Etalab a mis l'open data au coeur du débat public

Entretien avec Eric Mettout, directeur de l’Express.fr, le 31 octobre 2012 publié sur
l’Expansion.lexpress.fr .

 

 

« Il avait été installé en 2010 par François Fillon pour mettre à disposition des citoyens les informations publiques: le directeur d’Etalab, et créateur du site data.gouv.fr, Séverin Naudet, a été remercié aujourd’hui par le nouveau gouvernement. Il tire le bilan de son action. Et émet quelques souhaits pour l’avenir.

Vous venez d’être officiellement relevé de vos fonctions auprès du Premier ministre. Que va devenir Etalab, la mission dont vous étiez le patron?

La mission va être rattachée au Secrétariat général pour la modernisation de l’action publique. Mais je ne sais pas ce que le gouvernement va faire en matière de publication des données
publiques, absolument nécessaire à un moment où les Français n’ont plus confiance dans leurs institutions. J’avais fait réaliser une étude au printemps dernier, selon laquelle 77% des Français
estiment que l’Etat et les administrations ne sont pas assez transparents et 51% ne font plus confiance aux élus… Il est grand temps de vraiment rendre des comptes au citoyen, de faire la
transparence totale sur la gestion et le comportement de nos dirigeants, et la nature exacte de leurs décisions.

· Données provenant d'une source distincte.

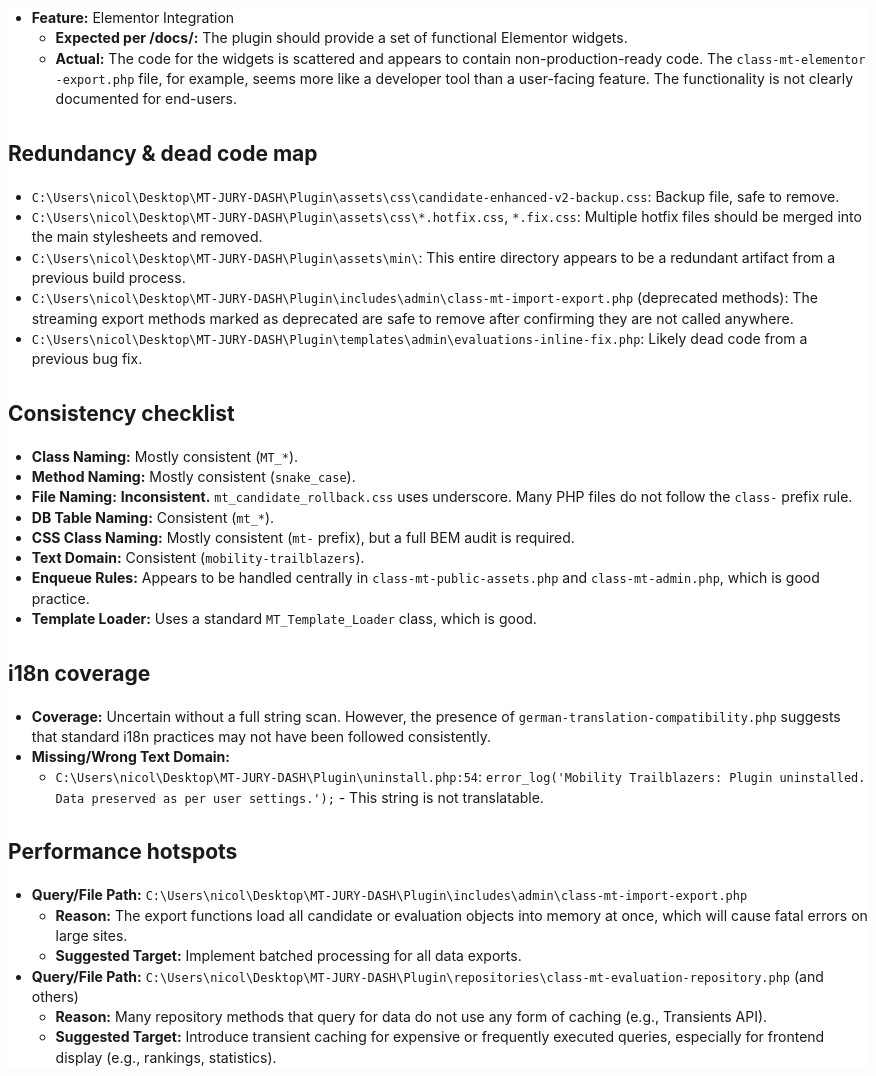 - **Feature:** Elementor Integration
  - **Expected per /docs/:** The plugin should provide a set of functional Elementor widgets.
  - **Actual:** The code for the widgets is scattered and appears to contain non-production-ready code. The `class-mt-elementor-export.php` file, for example, seems more like a developer tool than a user-facing feature. The functionality is not clearly documented for end-users.

## Redundancy & dead code map
- `C:\Users\nicol\Desktop\MT-JURY-DASH\Plugin\assets\css\candidate-enhanced-v2-backup.css`: Backup file, safe to remove.
- `C:\Users\nicol\Desktop\MT-JURY-DASH\Plugin\assets\css\*.hotfix.css`, `*.fix.css`: Multiple hotfix files should be merged into the main stylesheets and removed.
- `C:\Users\nicol\Desktop\MT-JURY-DASH\Plugin\assets\min\`: This entire directory appears to be a redundant artifact from a previous build process.
- `C:\Users\nicol\Desktop\MT-JURY-DASH\Plugin\includes\admin\class-mt-import-export.php` (deprecated methods): The streaming export methods marked as deprecated are safe to remove after confirming they are not called anywhere.
- `C:\Users\nicol\Desktop\MT-JURY-DASH\Plugin\templates\admin\evaluations-inline-fix.php`: Likely dead code from a previous bug fix.

## Consistency checklist
- **Class Naming:** Mostly consistent (`MT_*`).
- **Method Naming:** Mostly consistent (`snake_case`).
- **File Naming:** **Inconsistent.** `mt_candidate_rollback.css` uses underscore. Many PHP files do not follow the `class-` prefix rule.
- **DB Table Naming:** Consistent (`mt_*`).
- **CSS Class Naming:** Mostly consistent (`mt-` prefix), but a full BEM audit is required.
- **Text Domain:** Consistent (`mobility-trailblazers`).
- **Enqueue Rules:** Appears to be handled centrally in `class-mt-public-assets.php` and `class-mt-admin.php`, which is good practice.
- **Template Loader:** Uses a standard `MT_Template_Loader` class, which is good.

## i18n coverage
- **Coverage:** Uncertain without a full string scan. However, the presence of `german-translation-compatibility.php` suggests that standard i18n practices may not have been followed consistently.
- **Missing/Wrong Text Domain:**
  - `C:\Users\nicol\Desktop\MT-JURY-DASH\Plugin\uninstall.php:54`: `error_log('Mobility Trailblazers: Plugin uninstalled. Data preserved as per user settings.');` - This string is not translatable.

## Performance hotspots
- **Query/File Path:** `C:\Users\nicol\Desktop\MT-JURY-DASH\Plugin\includes\admin\class-mt-import-export.php`
  - **Reason:** The export functions load all candidate or evaluation objects into memory at once, which will cause fatal errors on large sites.
  - **Suggested Target:** Implement batched processing for all data exports.
- **Query/File Path:** `C:\Users\nicol\Desktop\MT-JURY-DASH\Plugin\repositories\class-mt-evaluation-repository.php` (and others)
  - **Reason:** Many repository methods that query for data do not use any form of caching (e.g., Transients API).
  - **Suggested Target:** Introduce transient caching for expensive or frequently executed queries, especially for frontend display (e.g., rankings, statistics).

Au Parlement, notamment, personne n’a entamé cette démarche: les Français
attendent de nos élus qu’ils fassent toute la lumière sur leur fonctionnement.

"Etalab a mis l'open data au coeur du débat public"

Séverin Naudet, l’ex-patron d’Etalab, la mission « open data » du gouvernement.

 

Pourquoi le Parlement précédent n’a-t-il pas commencé ce travail?

Pourquoi il n’a jamais été commencé par aucun parlement, surtout! Les parlementaires n’ont pas saisi l’urgence et la gravité de la situation et pas compris les attentes des Français, qui sont
pourtant répétées élection après élection, sondage après sondage. Régulièrement, ils enterrent toutes les réformes qui permettraient de moderniser le fonctionnement du Parlement, comme des
collectivités territoriales.

 

Sont-ils les seuls à appuyer sur le frein?

Il y a trois niveaux de résistance:

– L’Etat, centralisateur, jacobin, adepte du secret, de l’hermétisme, des silos verticaux et étanches. Il y existe de nombreuses bonnes volontés, mais la détention de l’information est un
privilège sur laquelle beaucoup fondent leur pouvoir – qu’il n’est pas naturel pour eux de partager.

– Le Parlement, les représentants du peuple français, qui ont une obligation d’exemplarité. Ils auraient dû être les premiers à entamer cette démarche – or, ils ne le font pas. Le fonctionnement totalement opaque de la, voire des réserves parlementaires en est un
exemple patent.

– Les collectivités territoriales, qui elles aussi, font de la rétention d’information.

Il y a une culture des « experts », en France, une tradition élitiste qui veut que seule une petite poignée de gens serait capable de comprendre un certain nombre de choses, que si on laisse
l’accès libre, alors ce sera l’anarchie. Finalement, c’est une atteinte au suffrage universel.

 

Pensez-vous avoir ébranlé ces forteresses avec Etalab?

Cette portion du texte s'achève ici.